### [ABOUT THIS TASK]
Look through the entries that follow and return each line that has the string "github".

### [MATERIAL FOR THIS TASK]
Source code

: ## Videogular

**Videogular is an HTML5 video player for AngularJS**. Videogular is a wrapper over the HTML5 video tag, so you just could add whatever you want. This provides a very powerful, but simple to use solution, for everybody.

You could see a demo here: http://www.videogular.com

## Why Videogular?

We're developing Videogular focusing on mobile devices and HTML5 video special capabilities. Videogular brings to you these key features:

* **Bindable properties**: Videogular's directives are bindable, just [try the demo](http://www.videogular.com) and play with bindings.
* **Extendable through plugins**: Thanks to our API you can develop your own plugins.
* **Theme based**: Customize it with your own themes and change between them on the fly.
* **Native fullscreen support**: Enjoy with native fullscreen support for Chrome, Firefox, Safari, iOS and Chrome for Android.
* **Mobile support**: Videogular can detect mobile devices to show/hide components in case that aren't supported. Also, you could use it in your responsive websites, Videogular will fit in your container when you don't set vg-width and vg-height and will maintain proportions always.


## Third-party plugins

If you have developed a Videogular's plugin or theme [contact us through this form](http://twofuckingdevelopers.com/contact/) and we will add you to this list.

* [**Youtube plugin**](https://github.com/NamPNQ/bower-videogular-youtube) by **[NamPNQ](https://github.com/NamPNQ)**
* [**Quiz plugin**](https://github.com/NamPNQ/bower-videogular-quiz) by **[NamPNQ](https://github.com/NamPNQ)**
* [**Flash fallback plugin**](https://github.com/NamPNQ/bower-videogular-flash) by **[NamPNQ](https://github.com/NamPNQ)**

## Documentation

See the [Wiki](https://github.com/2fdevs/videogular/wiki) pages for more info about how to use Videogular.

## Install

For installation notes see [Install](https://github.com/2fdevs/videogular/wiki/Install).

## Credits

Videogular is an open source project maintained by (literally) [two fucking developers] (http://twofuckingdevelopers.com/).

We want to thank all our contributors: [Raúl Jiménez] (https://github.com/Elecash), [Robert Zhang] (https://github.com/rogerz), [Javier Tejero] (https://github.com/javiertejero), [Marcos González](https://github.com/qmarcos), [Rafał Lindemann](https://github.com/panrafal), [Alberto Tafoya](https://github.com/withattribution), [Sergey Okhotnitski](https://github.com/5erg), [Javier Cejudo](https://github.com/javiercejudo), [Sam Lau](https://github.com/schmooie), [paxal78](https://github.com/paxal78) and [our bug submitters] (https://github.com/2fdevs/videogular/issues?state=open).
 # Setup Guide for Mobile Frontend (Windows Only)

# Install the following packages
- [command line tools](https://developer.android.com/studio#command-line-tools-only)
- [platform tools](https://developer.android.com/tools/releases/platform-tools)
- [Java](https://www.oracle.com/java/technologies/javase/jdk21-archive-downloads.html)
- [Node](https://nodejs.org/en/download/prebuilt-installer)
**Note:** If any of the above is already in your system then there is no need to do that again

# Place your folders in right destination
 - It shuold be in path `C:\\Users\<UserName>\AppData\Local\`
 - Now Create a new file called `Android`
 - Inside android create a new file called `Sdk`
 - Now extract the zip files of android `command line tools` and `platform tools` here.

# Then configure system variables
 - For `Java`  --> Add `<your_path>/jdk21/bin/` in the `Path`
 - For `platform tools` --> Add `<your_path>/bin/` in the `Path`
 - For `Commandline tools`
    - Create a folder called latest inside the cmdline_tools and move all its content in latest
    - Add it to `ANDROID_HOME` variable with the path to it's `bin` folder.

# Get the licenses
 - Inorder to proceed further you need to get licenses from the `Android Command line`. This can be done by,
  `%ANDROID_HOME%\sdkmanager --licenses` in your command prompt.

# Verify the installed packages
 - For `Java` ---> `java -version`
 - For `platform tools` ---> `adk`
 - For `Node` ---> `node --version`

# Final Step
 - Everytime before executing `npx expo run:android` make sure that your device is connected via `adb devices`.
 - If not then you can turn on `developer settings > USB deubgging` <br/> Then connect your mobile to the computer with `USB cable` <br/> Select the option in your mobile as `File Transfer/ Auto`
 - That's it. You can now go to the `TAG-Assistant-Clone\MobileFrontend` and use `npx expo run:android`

### [WRITTEN SOLUTION]
* [**Youtube plugin**](https://github.com/NamPNQ/bower-videogular-youtube) by **[NamPNQ](https://github.com/NamPNQ)**
* [**Quiz plugin**](https://github.com/NamPNQ/bower-videogular-quiz) by **[NamPNQ](https://github.com/NamPNQ)**
* [**Flash fallback plugin**](https://github.com/NamPNQ/bower-videogular-flash) by **[NamPNQ](https://github.com/NamPNQ)**
See the [Wiki](https://github.com/2fdevs/videogular/wiki) pages for more info about how to use Videogular.
For installation notes see [Install](https://github.com/2fdevs/videogular/wiki/Install).
We want to thank all our contributors: [Raúl Jiménez] (https://github.com/Elecash), [Robert Zhang] (https://github.com/rogerz), [Javier Tejero] (https://github.com/javiertejero), [Marcos González](https://github.com/qmarcos), [Rafał Lindemann](https://github.com/panrafal), [Alberto Tafoya](https://github.com/withattribution), [Sergey Okhotnitski](https://github.com/5erg), [Javier Cejudo](https://github.com/javiercejudo), [Sam Lau](https://github.com/schmooie), [paxal78](https://github.com/paxal78) and [our bug submitters] (https://github.com/2fdevs/videogular/issues?state=open).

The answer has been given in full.